_WHAT THIS TASK INVOLVES_. Read the records below and copy each line that contains "algorithm".

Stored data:
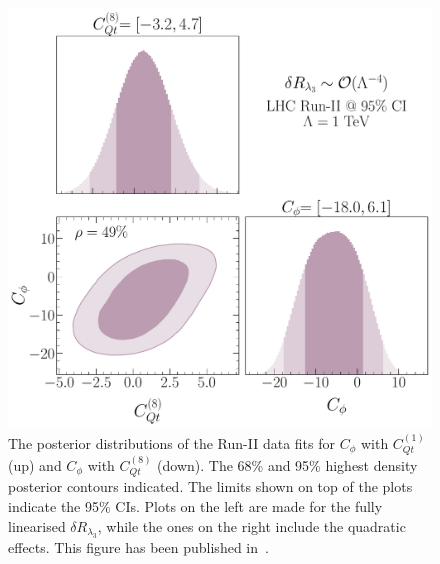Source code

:\begin{figure}[h!]
\begin{center}
			\includegraphics[width=0.45\linewidth]{fig/Cqt8_LHC_RunII_quadl3_rge} 
		\end{center}
		\caption{The posterior distributions of the Run-II data fits for $C_\phi$ with $C_{Qt}^{(1)}$ (up) and $C_\phi$ with $C_{Qt}^{(8)}$ (down). The 68\% and 95\% highest density posterior contours indicated. The limits shown on top of the plots indicate the 95\% CIs. Plots on the left are made for the fully linearised  $\delta R_{\lambda_3}$, while the ones on the right include the quadratic effects. This figure has been published in~\cite{Alasfar:2022zyr}. \label{2param-cqt}   }
	\end{figure}
	
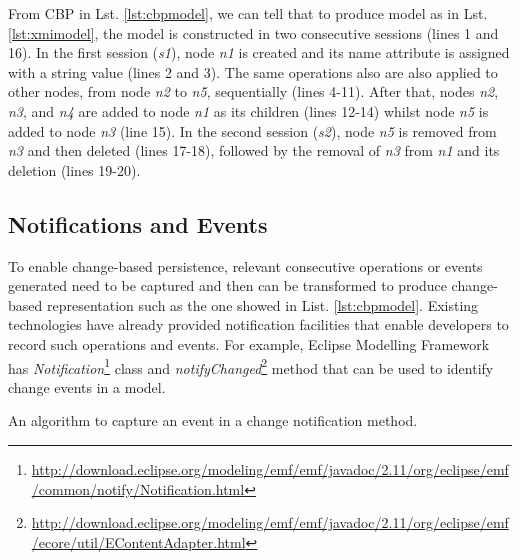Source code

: \documentclass{llncs}
\begin{document}
From CBP in Lst. \ref{lst:cbpmodel}, we can tell that to produce model as in Lst. \ref{lst:xmimodel}, the model is constructed in two consecutive sessions (lines 1 and 16). In the first session (\emph{s1}), node \emph{n1} is created and its name attribute is assigned with a string value (lines 2 and 3). The same operations also are also applied to other nodes, from node \emph{n2} to \emph{n5}, sequentially (lines 4-11). After that, nodes \emph{n2}, \emph{n3}, and \emph{n4} are added to node \emph{n1} as its children (lines 12-14) whilst node \emph{n5} is added to node \emph{n3} (line 15). In the second session (\emph{s2}), node \emph{n5} is removed from \emph{n3} and then deleted (lines 17-18), followed by the removal of \emph{n3} from \emph{n1} and its deletion (lines 19-20).

\subsection{Notifications and Events}
\label{sec:notifications_and_events}
To enable change-based persistence, relevant consecutive operations or events generated need to be captured and then can be transformed to produce change-based representation such as the one showed in List. \ref{lst:cbpmodel}. Existing technologies have already provided notification facilities that enable developers to record such operations and events. For example, Eclipse Modelling Framework has \emph{Notification}\footnote{\url{http://download.eclipse.org/modeling/emf/emf/javadoc/2.11/org/eclipse/emf/common/notify/Notification.html}} class and \emph{notifyChanged}\footnote{\url{http://download.eclipse.org/modeling/emf/emf/javadoc/2.11/org/eclipse/emf/ecore/util/EContentAdapter.html}} method that can be used to identify change events in a model. 

\begin{algorithm}
\begin{small}
\end{small}
\caption{An algorithm to capture an event in a change notification method.}
\label{alg:capture_events}
\end{algorithm}
\end{document}

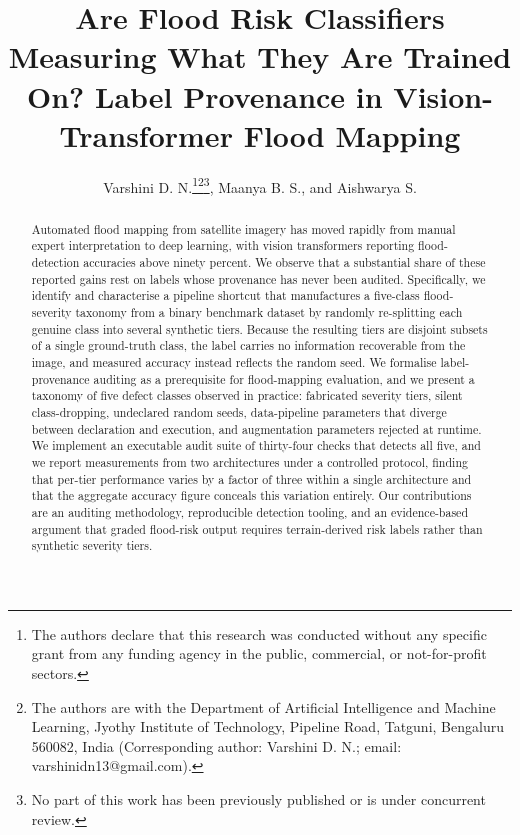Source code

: \documentclass[11pt,journal]{IEEEtran}
\begin{document}
\title{Are Flood Risk Classifiers Measuring What They Are
Trained On? Label Provenance in Vision-Transformer Flood Mapping}

\author{Varshini D. N.\thanks{The authors declare that this research was conducted without any specific grant from any funding agency in the public, commercial, or not-for-profit sectors.}\thanks{The authors are with the Department of Artificial Intelligence and Machine Learning, Jyothy Institute of Technology, Pipeline Road, Tatguni, Bengaluru 560082, India (Corresponding author: Varshini D. N.; email: varshinidn13@gmail.com).}\thanks{No part of this work has been previously published or is under concurrent review.},
Maanya B. S., and Aishwarya S.}

\maketitle

\begin{abstract}
Automated flood mapping from satellite imagery has moved rapidly from manual
expert interpretation to deep learning, with vision transformers reporting
flood-detection accuracies above ninety percent. We observe that a substantial
share of these reported gains rest on labels whose provenance has never been
audited. Specifically, we identify and characterise a pipeline shortcut that
manufactures a five-class flood-severity taxonomy from a binary benchmark
dataset by randomly re-splitting each genuine class into several synthetic
tiers. Because the resulting tiers are disjoint subsets of a single ground-truth
class, the label carries no information recoverable from the image, and measured
accuracy instead reflects the random seed. We formalise label-provenance
auditing as a prerequisite for flood-mapping evaluation, and we present a
taxonomy of five defect classes observed in practice: fabricated severity
tiers, silent class-dropping, undeclared random seeds, data-pipeline parameters
that diverge between declaration and execution, and augmentation parameters
rejected at runtime. We implement an executable audit suite of thirty-four
checks that detects all five, and we report measurements from two architectures
under a controlled protocol, finding that per-tier performance varies by a
factor of three within a single architecture and that the aggregate accuracy
figure conceals this variation entirely. Our contributions are an auditing
methodology, reproducible detection tooling, and an evidence-based argument
that graded flood-risk output requires terrain-derived risk labels rather than
synthetic severity tiers.
\end{abstract}
\end{document}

_EXERCISE ANSWER_.
\begin{algorithm}
\caption{An algorithm to capture an event in a change notification method.}
\end{algorithm}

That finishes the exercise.